Beli, doğumundan itibaren anormal bir gelişim göstermiş, ortalama insanlar için imkansız bir fiziksel beden gücü elde etmişti. Ve istediği erkekleri ölümüne kucaklayarak çok sayıda acımasız suç biriktirmişti.
Muazzam cüssesinin somutlaştırdığı insanüstü güce ve kılıç veya hançerlerden tek bir çizik dahi almayan sağlam bir deriye sahipti. Dokunmayı ve sıcaklık tatmayı arzulayan bu katil, 『Bağırsak Avcısıyla』birlikte en çok korkulan suçlular arasındaydı.
『Sıçrayıcı』Dorkell’in kariyer tarihi de ilginçtir. Zamanında Kararagi Şehir Devletlerinde yaşayan bir tüccar olan Dorkell, insanlık dışı bir şeyin sesini duyunca yolundan dönen bir sapkındırーー yani, bir zamanlar öyleydi.
『Oburluk』Otoritesinin trajedisiyle karşılaşıp hem『İsmi』hem de『Hatıraları』yağmalanınca bir sapkın olarak birçokları için alay konusu olduğu gerçeğini bilen hiç kimse kalmamıştı.
Dorkell bir gün karısı ve çocukları da dahil olmak üzere tüm hayatını bir kenara atmıştı. Ve var olmayanı benimseme yolunu seçerek Cadı Tarikatıyla bağlantı kurmayı tercih eden bir ucube olmuştu.

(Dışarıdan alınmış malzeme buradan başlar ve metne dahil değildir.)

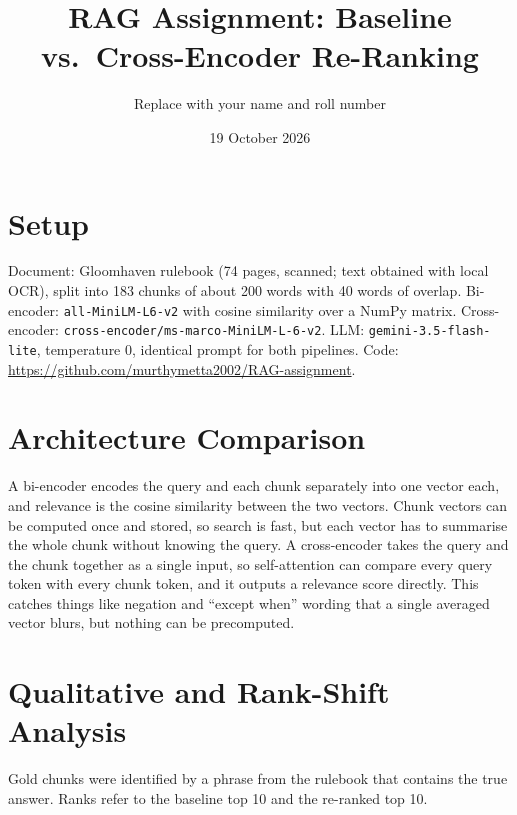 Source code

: ﻿\documentclass[11pt]{article}
\title{RAG Assignment: Baseline vs.\ Cross-Encoder Re-Ranking}
\author{Replace with your name and roll number}
\date{19 October 2026}
\begin{document}
\maketitle

\section*{Setup}
Document: Gloomhaven rulebook (74 pages, scanned; text obtained with local OCR), split into 183 chunks of about 200 words with 40 words of overlap. Bi-encoder: \texttt{all-MiniLM-L6-v2} with cosine similarity over a NumPy matrix. Cross-encoder: \texttt{cross-encoder/ms-marco-MiniLM-L-6-v2}. LLM: \texttt{gemini-3.5-flash-lite}, temperature 0, identical prompt for both pipelines. Code: \url{https://github.com/murthymetta2002/RAG-assignment}.

\section{Architecture Comparison}
A bi-encoder encodes the query and each chunk separately into one vector each, and relevance is the cosine similarity between the two vectors. Chunk vectors can be computed once and stored, so search is fast, but each vector has to summarise the whole chunk without knowing the query. A cross-encoder takes the query and the chunk together as a single input, so self-attention can compare every query token with every chunk token, and it outputs a relevance score directly. This catches things like negation and ``except when'' wording that a single averaged vector blurs, but nothing can be precomputed.

\section{Qualitative and Rank-Shift Analysis}
Gold chunks were identified by a phrase from the rulebook that contains the true answer. Ranks refer to the baseline top 10 and the re-ranked top 10.
\end{document}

Ancak büyüden farklı, üstün bir güç kullanıp Cadı Tarikatı doktrininden ayrılmış, sapkınlıkların içerisindeki sapkınlığıyla Cadı Tarikatından bile sürülmüştü.
Başka bir deyişle bu kişiler, esrarengiz, eksantrik ve dengesiz şahıslardan oluşan üstün varlıklardı.

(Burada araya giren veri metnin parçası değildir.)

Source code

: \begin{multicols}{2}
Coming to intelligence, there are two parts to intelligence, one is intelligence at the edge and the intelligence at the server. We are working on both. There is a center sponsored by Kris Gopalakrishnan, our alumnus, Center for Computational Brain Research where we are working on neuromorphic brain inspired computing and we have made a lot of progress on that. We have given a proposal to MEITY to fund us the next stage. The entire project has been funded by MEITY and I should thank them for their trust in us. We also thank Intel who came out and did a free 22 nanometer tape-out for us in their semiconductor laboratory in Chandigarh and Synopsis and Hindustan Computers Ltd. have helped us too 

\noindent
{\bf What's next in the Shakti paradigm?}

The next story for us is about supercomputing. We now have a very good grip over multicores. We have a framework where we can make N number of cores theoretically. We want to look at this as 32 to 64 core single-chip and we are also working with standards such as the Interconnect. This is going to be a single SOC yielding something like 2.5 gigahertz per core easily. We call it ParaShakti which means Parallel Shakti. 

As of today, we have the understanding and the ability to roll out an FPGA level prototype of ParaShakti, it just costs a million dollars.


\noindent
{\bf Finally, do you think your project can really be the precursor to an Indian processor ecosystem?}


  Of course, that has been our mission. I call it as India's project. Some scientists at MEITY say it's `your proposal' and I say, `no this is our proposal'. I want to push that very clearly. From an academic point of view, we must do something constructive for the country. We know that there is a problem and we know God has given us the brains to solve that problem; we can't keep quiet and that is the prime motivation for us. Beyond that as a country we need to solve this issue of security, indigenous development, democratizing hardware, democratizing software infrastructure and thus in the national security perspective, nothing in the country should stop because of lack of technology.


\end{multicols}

Sıradan insanların rakip olması imkansız bireylerdi, ayrıca yalnızca kendileri olma meziyetiyle işleri yarım kalmış, 『Oburluğun』içerisindeki türlü türlü『Hatırayla』harmanlanmış ve en üstün niteliklere sahip nesnelere dönüşmüşlerdi.
Peki Neiji Rockhardt, Beli Heinelga’nın dayanıklılığını ve Dorkell’in siluet ışınlanması kabiliyetini elde etseydi ne mi olurdu?
Tarih boyunca çok nadir görülebilecek eşsiz, acımasız, şeytani ve gaddar bir varoluşun meyvesi olurdu.
『Oburluk』Günahı Başpiskoposu Ley Batenkaitos, şu ana dek ve geçmişte yaşanan onca olay sırasında böyle bir şeye erişmemişti.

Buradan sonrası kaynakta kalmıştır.